• _Required action_: Restate word for word the lines of the entries below, starting with the line that holds "Browsing through the" and ending with the line that holds "Copyright (c) 2012 John Barton", and no others.

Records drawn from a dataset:
[Start of Attachment]

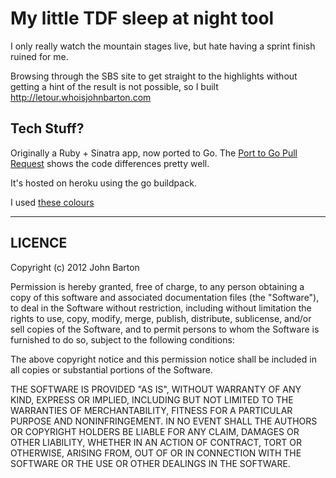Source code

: # My little TDF sleep at night tool

I only really watch the mountain stages live, but hate having a sprint finish ruined for me.

Browsing through the SBS site to get straight to the highlights without getting a hint of the result is not possible, so I built http://letour.whoisjohnbarton.com

## Tech Stuff?

Originally a Ruby + Sinatra app, now ported to Go. The [Port to Go Pull Request](https://github.com/joho/letour/pull/1) shows the code differences pretty well.

It's hosted on heroku using the go buildpack.

I used [these colours](http://www.colorcombos.com/colors/FFCC00)

---

## LICENCE

Copyright (c) 2012 John Barton

Permission is hereby granted, free of charge, to any person obtaining a copy of this software and associated documentation files (the "Software"), to deal in the Software without restriction, including without limitation the rights to use, copy, modify, merge, publish, distribute, sublicense, and/or sell copies of the Software, and to permit persons to whom the Software is furnished to do so, subject to the following conditions:

The above copyright notice and this permission notice shall be included in all copies or substantial portions of the Software.

THE SOFTWARE IS PROVIDED "AS IS", WITHOUT WARRANTY OF ANY KIND, EXPRESS OR IMPLIED, INCLUDING BUT NOT LIMITED TO THE WARRANTIES OF MERCHANTABILITY, FITNESS FOR A PARTICULAR PURPOSE AND NONINFRINGEMENT. IN NO EVENT SHALL THE AUTHORS OR COPYRIGHT HOLDERS BE LIABLE FOR ANY CLAIM, DAMAGES OR OTHER LIABILITY, WHETHER IN AN ACTION OF CONTRACT, TORT OR OTHERWISE, ARISING FROM, OUT OF OR IN CONNECTION WITH THE SOFTWARE OR THE USE OR OTHER DEALINGS IN THE SOFTWARE.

[End of Attachment]

• _Solution to the exercise_:
Browsing through the SBS site to get straight to the highlights without getting a hint of the result is not possible, so I built http://letour.whoisjohnbarton.com

## Tech Stuff?

Originally a Ruby + Sinatra app, now ported to Go. The [Port to Go Pull Request](https://github.com/joho/letour/pull/1) shows the code differences pretty well.

It's hosted on heroku using the go buildpack.

I used [these colours](http://www.colorcombos.com/colors/FFCC00)

---

## LICENCE

Copyright (c) 2012 John Barton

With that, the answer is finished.